- [WORK ORDER]: Set the listing down again exactly, please, apart from its pictures.

- [EXTRACTED INFORMATION]:
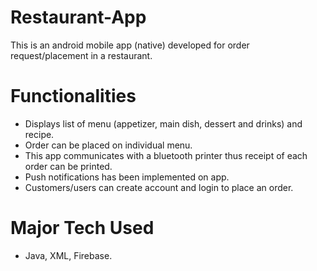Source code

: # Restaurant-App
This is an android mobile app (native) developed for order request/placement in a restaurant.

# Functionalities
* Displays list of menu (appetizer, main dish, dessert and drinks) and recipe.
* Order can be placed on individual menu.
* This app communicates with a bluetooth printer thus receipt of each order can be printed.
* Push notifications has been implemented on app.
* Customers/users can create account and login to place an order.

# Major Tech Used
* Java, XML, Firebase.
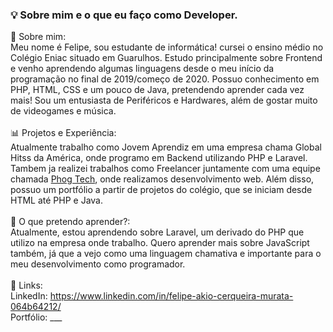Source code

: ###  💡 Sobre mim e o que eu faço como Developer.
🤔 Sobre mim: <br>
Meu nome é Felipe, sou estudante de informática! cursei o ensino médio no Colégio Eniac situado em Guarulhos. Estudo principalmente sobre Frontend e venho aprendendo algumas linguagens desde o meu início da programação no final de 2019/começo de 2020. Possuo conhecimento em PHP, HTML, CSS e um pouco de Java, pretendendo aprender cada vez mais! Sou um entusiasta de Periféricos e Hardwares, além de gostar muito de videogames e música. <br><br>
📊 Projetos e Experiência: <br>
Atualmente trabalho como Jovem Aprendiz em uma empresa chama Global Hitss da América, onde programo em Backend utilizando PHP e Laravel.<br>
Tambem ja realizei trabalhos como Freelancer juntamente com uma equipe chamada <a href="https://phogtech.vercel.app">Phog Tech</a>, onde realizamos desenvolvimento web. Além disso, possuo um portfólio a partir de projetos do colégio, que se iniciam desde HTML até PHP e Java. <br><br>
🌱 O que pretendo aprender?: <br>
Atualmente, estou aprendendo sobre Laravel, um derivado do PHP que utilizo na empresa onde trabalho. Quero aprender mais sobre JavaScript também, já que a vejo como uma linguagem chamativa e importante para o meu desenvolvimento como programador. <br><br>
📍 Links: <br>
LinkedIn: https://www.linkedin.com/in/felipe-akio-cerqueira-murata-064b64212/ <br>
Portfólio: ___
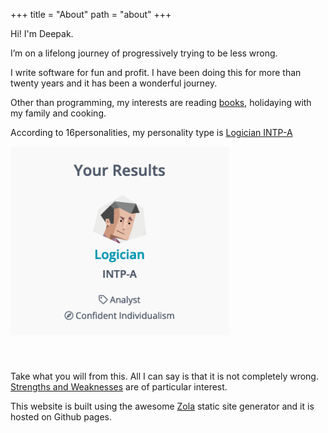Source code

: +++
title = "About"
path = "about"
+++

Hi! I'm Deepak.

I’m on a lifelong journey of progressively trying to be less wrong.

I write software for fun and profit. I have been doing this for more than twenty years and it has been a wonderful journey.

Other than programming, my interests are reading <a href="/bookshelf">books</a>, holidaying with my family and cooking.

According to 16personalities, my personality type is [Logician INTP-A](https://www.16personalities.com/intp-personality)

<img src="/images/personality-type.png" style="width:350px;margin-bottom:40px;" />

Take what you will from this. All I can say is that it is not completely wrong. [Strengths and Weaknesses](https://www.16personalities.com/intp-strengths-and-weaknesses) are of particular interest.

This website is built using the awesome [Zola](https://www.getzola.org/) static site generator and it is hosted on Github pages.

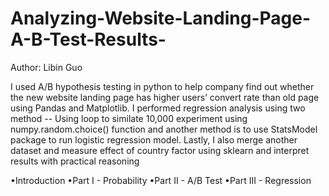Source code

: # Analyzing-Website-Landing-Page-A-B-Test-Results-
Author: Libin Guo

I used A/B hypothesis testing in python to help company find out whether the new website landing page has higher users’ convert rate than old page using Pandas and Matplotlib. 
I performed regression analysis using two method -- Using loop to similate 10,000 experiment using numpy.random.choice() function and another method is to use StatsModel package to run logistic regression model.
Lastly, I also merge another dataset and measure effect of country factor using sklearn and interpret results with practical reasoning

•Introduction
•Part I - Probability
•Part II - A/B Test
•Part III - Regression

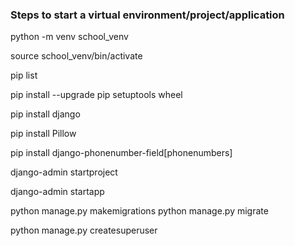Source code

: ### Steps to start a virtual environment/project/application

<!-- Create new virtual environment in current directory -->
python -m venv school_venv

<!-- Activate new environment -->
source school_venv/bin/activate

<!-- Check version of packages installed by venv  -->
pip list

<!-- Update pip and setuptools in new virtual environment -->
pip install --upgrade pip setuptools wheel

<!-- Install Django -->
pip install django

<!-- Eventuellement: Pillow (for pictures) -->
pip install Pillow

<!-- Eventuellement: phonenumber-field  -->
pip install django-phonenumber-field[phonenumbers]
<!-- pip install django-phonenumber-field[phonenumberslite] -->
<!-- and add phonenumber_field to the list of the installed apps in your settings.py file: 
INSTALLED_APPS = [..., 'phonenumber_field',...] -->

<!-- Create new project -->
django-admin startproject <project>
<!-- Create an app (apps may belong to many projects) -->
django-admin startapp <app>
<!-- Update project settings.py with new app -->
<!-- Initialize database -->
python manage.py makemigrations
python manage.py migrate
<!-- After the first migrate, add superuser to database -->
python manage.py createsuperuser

- [TASK RESPONSE]:
Source code

: # Restaurant-App
This is an android mobile app (native) developed for order request/placement in a restaurant.

# Functionalities
* Displays list of menu (appetizer, main dish, dessert and drinks) and recipe.
* Order can be placed on individual menu.
* This app communicates with a bluetooth printer thus receipt of each order can be printed.
* Push notifications has been implemented on app.
* Customers/users can create account and login to place an order.

# Major Tech Used
* Java, XML, Firebase.
Source code

: ###  💡 Sobre mim e o que eu faço como Developer.
🤔 Sobre mim: <br>
Meu nome é Felipe, sou estudante de informática! cursei o ensino médio no Colégio Eniac situado em Guarulhos. Estudo principalmente sobre Frontend e venho aprendendo algumas linguagens desde o meu início da programação no final de 2019/começo de 2020. Possuo conhecimento em PHP, HTML, CSS e um pouco de Java, pretendendo aprender cada vez mais! Sou um entusiasta de Periféricos e Hardwares, além de gostar muito de videogames e música. <br><br>
📊 Projetos e Experiência: <br>
Atualmente trabalho como Jovem Aprendiz em uma empresa chama Global Hitss da América, onde programo em Backend utilizando PHP e Laravel.<br>
Tambem ja realizei trabalhos como Freelancer juntamente com uma equipe chamada <a href="https://phogtech.vercel.app">Phog Tech</a>, onde realizamos desenvolvimento web. Além disso, possuo um portfólio a partir de projetos do colégio, que se iniciam desde HTML até PHP e Java. <br><br>
🌱 O que pretendo aprender?: <br>
Atualmente, estou aprendendo sobre Laravel, um derivado do PHP que utilizo na empresa onde trabalho. Quero aprender mais sobre JavaScript também, já que a vejo como uma linguagem chamativa e importante para o meu desenvolvimento como programador. <br><br>
📍 Links: <br>
LinkedIn: https://www.linkedin.com/in/felipe-akio-cerqueira-murata-064b64212/ <br>
Portfólio: ___
Source code

: +++
title = "About"
path = "about"
+++

Hi! I'm Deepak.

I’m on a lifelong journey of progressively trying to be less wrong.

I write software for fun and profit. I have been doing this for more than twenty years and it has been a wonderful journey.

Other than programming, my interests are reading <a href="/bookshelf">books</a>, holidaying with my family and cooking.

According to 16personalities, my personality type is [Logician INTP-A](https://www.16personalities.com/intp-personality)

<img src="/images/personality-type.png" style="width:350px;margin-bottom:40px;" />

Take what you will from this. All I can say is that it is not completely wrong. [Strengths and Weaknesses](https://www.16personalities.com/intp-strengths-and-weaknesses) are of particular interest.

This website is built using the awesome [Zola](https://www.getzola.org/) static site generator and it is hosted on Github pages.

Source code

: # Analyzing-Website-Landing-Page-A-B-Test-Results-
Author: Libin Guo

I used A/B hypothesis testing in python to help company find out whether the new website landing page has higher users’ convert rate than old page using Pandas and Matplotlib. 
I performed regression analysis using two method -- Using loop to similate 10,000 experiment using numpy.random.choice() function and another method is to use StatsModel package to run logistic regression model.
Lastly, I also merge another dataset and measure effect of country factor using sklearn and interpret results with practical reasoning

•Introduction
•Part I - Probability
•Part II - A/B Test
•Part III - Regression

Source code

: ### Steps to start a virtual environment/project/application

<!-- Create new virtual environment in current directory -->
python -m venv school_venv

<!-- Activate new environment -->
source school_venv/bin/activate

<!-- Check version of packages installed by venv  -->
pip list

<!-- Update pip and setuptools in new virtual environment -->
pip install --upgrade pip setuptools wheel

<!-- Install Django -->
pip install django

<!-- Eventuellement: Pillow (for pictures) -->
pip install Pillow

<!-- Eventuellement: phonenumber-field  -->
pip install django-phonenumber-field[phonenumbers]
<!-- pip install django-phonenumber-field[phonenumberslite] -->
<!-- and add phonenumber_field to the list of the installed apps in your settings.py file: 
INSTALLED_APPS = [..., 'phonenumber_field',...] -->

<!-- Create new project -->
django-admin startproject <project>
<!-- Create an app (apps may belong to many projects) -->
django-admin startapp <app>
<!-- Update project settings.py with new app -->
<!-- Initialize database -->
python manage.py makemigrations
python manage.py migrate
<!-- After the first migrate, add superuser to database -->
python manage.py createsuperuser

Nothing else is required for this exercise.